[Data for processing]
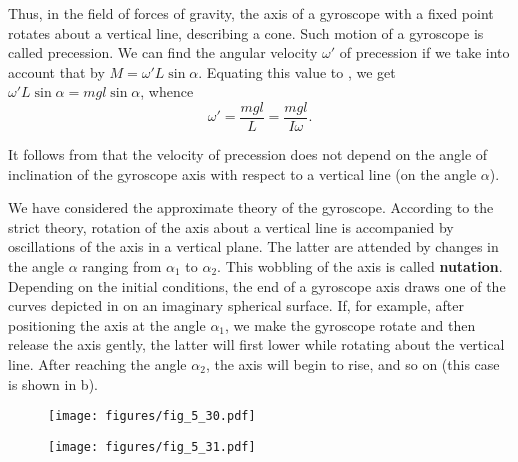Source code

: Thus, in the field of forces of gravity, the axis of a gyroscope with a fixed point rotates about a vertical line, describing a cone. Such motion of a gyroscope is called precession. We can find the angular velocity $\omega'$ of precession if we take into account that by  $M=\omega'L\sin\alpha$. Equating this value to , we get $\omega'L\sin\alpha=mgl\sin\alpha$, whence
\begin{equation}\label{eq:5_72}
	\omega' = \frac{mgl}{L} = \frac{mgl}{I\omega}.
\end{equation}

\noindent
It follows from  that the velocity of precession does not depend on the angle of inclination of the gyroscope axis with respect to a vertical line (on the angle $\alpha$).

We have considered the approximate theory of the gyroscope. According to the strict theory, rotation of the axis about a vertical line is accompanied by oscillations of the axis in a vertical plane. The latter are attended by changes in the angle $\alpha$ ranging from $\alpha_1$ to $\alpha_2$. This wobbling of the axis is called \textbf{nutation}. Depending on the initial conditions, the end of a gyroscope axis draws one of the curves depicted in  on an imaginary spherical surface. If, for example, after positioning the axis at the angle $\alpha_1$, we make the gyroscope rotate and then release the axis gently, the latter will first lower while rotating about the vertical line. After reaching the angle $\alpha_2$, the axis will begin to rise, and so on (this case is shown in b).

\begin{figure}[t]
	\begin{minipage}[t]{0.6\linewidth}
		\begin{center}
			\texttt{[image: figures/fig\_5\_30.pdf]}
			\caption[]{}
			\label{fig:5_30}
		\end{center}
	\end{minipage}
	\hspace{-0.05cm}
	\begin{minipage}[t]{0.36\linewidth}
		\begin{center}
			\texttt{[image: figures/fig\_5\_31.pdf]}
			\caption[]{}
			\label{fig:5_31}
		\end{center}
	\end{minipage}
	\vspace{-0.4cm}
\end{figure}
[/Data for processing]
## Exercise
Lines holding the word "label" should be copied from the entries above.

## Answer section
\begin{equation}\label{eq:5_72}
			\label{fig:5_30}
			\label{fig:5_31}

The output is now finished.